No quiso abrir los ojos. Hasta aquel momento se había mantenido fiel al sueño tan placentero y ligero, siguiendo su modelo habitual. Un sueño que aun sin romper la frialdad de su carácter le daba pequeñas razones para levantarse. Se acurrucó más en sus sábanas blancas y agarró el edredón rojo de manera inconsciente.

Pero sabía que el daño ya estaba hecho. Preparada para transformar al causante en cucaracha nada más abrir los ojos, no pudo evitar ablandarse al ver a Vainilla con un hielo en la mano, esperando a que se despertara. Pero su cara decía más de lo que ellañ estaría dispuesta a decir. Por primera vez, parecía físicamente desesperada para hablar con alguien. Y Vi no iba a negarle la ayuda.

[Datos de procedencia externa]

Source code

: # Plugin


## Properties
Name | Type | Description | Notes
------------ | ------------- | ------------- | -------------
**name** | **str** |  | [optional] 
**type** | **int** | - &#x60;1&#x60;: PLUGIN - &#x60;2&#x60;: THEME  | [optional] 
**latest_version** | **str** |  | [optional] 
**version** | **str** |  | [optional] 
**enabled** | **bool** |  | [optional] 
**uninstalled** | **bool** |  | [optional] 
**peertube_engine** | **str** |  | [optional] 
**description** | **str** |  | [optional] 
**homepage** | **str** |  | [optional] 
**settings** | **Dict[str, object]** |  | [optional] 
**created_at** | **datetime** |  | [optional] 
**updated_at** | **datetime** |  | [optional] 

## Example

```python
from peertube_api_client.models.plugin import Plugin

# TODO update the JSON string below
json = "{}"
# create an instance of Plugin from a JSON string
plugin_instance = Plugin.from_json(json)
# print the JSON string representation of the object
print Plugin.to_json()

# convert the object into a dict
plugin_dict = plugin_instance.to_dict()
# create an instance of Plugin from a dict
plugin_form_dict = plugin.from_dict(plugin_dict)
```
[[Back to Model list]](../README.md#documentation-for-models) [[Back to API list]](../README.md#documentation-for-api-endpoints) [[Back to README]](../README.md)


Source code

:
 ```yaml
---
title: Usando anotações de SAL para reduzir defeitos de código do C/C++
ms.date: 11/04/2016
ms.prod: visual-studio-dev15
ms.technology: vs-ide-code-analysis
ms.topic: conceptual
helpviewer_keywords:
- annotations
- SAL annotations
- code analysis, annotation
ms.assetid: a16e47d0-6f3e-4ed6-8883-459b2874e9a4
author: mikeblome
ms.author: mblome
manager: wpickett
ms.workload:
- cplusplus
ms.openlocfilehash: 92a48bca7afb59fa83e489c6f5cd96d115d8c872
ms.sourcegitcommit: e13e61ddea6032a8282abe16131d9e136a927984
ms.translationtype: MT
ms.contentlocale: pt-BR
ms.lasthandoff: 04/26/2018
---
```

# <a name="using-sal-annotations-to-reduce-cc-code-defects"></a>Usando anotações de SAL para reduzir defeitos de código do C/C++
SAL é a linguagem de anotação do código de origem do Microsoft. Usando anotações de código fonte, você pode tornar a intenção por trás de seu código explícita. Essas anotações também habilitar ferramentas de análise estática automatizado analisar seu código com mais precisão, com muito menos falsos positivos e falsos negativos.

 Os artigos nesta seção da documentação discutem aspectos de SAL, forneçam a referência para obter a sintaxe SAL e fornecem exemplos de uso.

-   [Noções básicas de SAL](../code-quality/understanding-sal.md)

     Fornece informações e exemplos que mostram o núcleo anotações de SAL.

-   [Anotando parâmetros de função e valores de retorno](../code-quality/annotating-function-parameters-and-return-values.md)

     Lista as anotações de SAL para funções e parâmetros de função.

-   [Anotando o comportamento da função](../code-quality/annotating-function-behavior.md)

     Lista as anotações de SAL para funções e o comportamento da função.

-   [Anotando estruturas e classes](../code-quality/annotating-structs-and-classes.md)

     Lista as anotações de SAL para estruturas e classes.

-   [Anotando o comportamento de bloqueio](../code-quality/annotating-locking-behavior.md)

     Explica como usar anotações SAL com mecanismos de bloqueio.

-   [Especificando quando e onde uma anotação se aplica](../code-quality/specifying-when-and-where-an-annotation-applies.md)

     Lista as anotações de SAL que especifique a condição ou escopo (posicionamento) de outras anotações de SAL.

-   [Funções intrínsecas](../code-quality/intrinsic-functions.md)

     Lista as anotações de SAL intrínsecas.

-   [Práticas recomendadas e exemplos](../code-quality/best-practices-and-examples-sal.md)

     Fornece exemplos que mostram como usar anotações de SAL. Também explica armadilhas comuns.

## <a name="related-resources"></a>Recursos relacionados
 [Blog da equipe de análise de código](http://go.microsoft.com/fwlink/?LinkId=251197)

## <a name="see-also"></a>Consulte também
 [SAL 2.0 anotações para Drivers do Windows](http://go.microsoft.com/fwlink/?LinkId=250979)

"¿Babú?" dijo con voz algo ronca, incorporándose en la cama. La Bruja de la Luz se colocó en la cama cuidadosamente, sentada en el borde y con chocolate a la taza en mano. Su cara parecía haber procesado ahora mismo que había despertado a su hermana. "¿Ha pasado algo?"

La gemela se mordió el labio. "Pervinca, necesito hablar."

La sola petición de ayuda y el uso de su verdadero nombre alertó a su hermana. Con lo secretiva que se había vuelto últimamente (principalmente para no preocupar a los demás al ver cómo perdieron las cabezas cuando se fue) le alarmó que ahora sí pidiera ayuda. Y eso era porque no debía poder con la situación. Y eso era raro, la verdad.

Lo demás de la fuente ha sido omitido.